Integrations

The integrations subsystem fetches live runtime data from the AI-Horde public API and merges it with static model reference records. This enables analytics endpoints to report on worker counts, usage statistics, and queue depth alongside model metadata.

Data Flow

graph LR
    API[AI-Horde Public API] --> HPI[HordeAPIIntegration]
    HPI --> Indexed[Indexed Status & Stats]
    MR[Model Reference Records] --> DM[DataMerger]
    Indexed --> DM
    DM --> CMS[CombinedModelStatistics]
    CMS --> Endpoints[Statistics & Audit Endpoints]

HordeAPIIntegration

HordeAPIIntegration is a singleton that fetches and caches three types of runtime data from AI-Horde:

Endpoint	Data	Indexed By
`/v2/status/models`	Worker counts, queue depth, ETA, performance	Model name
`/v2/stats/models`	Usage counts (day, month, total)	Model name
`/v2/workers`	Worker details (online status, trust, uptime)	Worker ID

Each response type is modeled as Pydantic classes (HordeModelStatus, HordeModelStatsResponse, HordeWorker) and indexed into dictionaries keyed by model name for efficient lookup.

Caching

The integration uses the same dual-layer caching pattern as the rest of the system:

Redis (when available in PRIMARY mode) - shared cache with configurable TTL, key prefix {redis_key_prefix}:horde_api
In-memory - per-type dictionaries with timestamp tracking for TTL enforcement

The horde_api_cache_ttl setting (default 60s) controls how long API responses are cached. A force_refresh parameter on fetch methods bypasses the cache for background hydration.

Error Handling

API calls use httpx with a configurable timeout (horde_api_timeout, default 30s).

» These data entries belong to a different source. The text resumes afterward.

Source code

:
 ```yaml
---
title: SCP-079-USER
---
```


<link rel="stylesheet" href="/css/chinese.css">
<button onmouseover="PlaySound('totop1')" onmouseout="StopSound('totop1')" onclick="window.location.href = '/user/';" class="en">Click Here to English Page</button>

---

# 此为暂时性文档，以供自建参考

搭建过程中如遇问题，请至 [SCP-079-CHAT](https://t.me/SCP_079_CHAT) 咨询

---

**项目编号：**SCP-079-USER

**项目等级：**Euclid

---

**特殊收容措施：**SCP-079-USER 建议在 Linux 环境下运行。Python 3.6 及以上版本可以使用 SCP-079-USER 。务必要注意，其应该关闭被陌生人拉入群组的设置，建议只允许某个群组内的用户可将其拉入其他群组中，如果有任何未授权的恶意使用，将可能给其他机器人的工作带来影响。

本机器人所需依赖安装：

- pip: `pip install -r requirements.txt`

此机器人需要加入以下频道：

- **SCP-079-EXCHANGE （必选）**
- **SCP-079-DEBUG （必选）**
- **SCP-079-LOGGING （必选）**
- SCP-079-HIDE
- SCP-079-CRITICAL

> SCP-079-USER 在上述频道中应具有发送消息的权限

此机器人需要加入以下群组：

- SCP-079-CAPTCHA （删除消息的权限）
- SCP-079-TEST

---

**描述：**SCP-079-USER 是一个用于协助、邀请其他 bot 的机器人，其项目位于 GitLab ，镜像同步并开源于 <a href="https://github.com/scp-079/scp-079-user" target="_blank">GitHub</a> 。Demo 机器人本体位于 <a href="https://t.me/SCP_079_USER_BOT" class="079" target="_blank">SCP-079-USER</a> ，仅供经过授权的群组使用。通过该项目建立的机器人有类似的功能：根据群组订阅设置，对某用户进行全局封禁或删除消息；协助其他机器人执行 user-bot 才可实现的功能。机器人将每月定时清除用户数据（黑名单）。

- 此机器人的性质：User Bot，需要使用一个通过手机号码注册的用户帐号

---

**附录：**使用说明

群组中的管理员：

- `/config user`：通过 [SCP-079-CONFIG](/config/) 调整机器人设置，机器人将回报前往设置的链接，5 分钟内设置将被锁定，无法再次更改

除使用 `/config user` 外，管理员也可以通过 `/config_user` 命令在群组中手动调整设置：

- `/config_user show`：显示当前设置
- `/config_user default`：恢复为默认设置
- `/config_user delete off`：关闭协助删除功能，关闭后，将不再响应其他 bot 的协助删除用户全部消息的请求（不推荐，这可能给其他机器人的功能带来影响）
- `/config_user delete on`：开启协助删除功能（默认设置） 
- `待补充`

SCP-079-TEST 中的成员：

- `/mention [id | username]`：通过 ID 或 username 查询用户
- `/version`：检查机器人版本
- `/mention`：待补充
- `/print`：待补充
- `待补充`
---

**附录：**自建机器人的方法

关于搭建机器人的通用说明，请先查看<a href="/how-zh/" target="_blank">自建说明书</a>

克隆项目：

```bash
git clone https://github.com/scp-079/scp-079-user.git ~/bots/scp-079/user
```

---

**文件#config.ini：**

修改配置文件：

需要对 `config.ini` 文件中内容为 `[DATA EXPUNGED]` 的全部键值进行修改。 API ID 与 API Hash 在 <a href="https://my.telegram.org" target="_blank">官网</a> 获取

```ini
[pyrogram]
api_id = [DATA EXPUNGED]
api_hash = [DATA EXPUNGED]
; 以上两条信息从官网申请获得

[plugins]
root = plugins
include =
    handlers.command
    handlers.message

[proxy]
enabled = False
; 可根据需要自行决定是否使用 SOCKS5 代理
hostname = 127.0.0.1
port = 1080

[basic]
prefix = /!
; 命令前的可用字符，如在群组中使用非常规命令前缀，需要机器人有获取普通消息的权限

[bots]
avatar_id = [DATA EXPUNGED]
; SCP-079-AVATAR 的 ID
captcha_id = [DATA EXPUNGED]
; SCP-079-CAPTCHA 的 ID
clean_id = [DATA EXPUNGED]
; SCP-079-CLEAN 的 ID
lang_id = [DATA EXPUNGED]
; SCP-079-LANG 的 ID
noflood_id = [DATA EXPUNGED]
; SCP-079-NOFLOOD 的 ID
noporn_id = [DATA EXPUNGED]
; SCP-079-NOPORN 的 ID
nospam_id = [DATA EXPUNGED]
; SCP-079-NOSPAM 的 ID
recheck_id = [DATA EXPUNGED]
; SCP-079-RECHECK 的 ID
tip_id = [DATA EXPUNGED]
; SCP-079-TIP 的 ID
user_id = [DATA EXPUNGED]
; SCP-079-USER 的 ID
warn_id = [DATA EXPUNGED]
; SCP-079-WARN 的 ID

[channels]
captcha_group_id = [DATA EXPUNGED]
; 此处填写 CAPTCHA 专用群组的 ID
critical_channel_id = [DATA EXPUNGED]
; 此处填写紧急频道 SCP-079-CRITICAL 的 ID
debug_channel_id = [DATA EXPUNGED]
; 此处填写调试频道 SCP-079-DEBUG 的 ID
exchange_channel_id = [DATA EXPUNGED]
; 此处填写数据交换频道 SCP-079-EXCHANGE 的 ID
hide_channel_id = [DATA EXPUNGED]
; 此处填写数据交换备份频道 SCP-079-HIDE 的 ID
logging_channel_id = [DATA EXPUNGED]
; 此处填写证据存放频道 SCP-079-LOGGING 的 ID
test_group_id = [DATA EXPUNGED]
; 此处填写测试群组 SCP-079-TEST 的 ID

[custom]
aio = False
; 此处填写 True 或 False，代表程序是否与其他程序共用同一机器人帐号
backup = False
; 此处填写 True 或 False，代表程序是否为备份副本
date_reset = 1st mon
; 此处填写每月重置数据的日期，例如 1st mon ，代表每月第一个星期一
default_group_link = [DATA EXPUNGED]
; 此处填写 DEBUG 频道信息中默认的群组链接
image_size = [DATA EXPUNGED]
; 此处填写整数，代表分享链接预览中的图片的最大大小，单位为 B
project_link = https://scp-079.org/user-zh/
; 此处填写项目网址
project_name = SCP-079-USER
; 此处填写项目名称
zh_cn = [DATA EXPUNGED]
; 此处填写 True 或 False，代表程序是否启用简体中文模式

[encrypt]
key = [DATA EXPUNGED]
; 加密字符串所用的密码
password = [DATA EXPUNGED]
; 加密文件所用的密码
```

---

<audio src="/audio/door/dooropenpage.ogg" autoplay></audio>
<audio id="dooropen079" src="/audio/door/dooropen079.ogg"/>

Failures are logged and return empty results rather than propagating exceptions, so analytics endpoints degrade gracefully when the Horde API is unavailable.

Data Merger

DataMerger provides pure functions that combine static model reference data with runtime API data. The primary entry point is merge_category_with_horde_data():

def merge_category_with_horde_data(
    model_names: list[str],
    horde_status: IndexedHordeModelStatus,
    horde_stats: IndexedHordeModelStats,
    workers: IndexedHordeWorkers | None,
    include_backend_variations: bool = False,
) -> dict[str, CombinedModelStatistics]:

For each model name, the function:

Looks up the model's status (worker count, queue depth, ETA, performance)
Extracts usage statistics (day/month/total counts)
Optionally resolves worker details into WorkerSummary objects
For text models with include_backend_variations=True, splits statistics by backend (aphrodite, koboldcpp)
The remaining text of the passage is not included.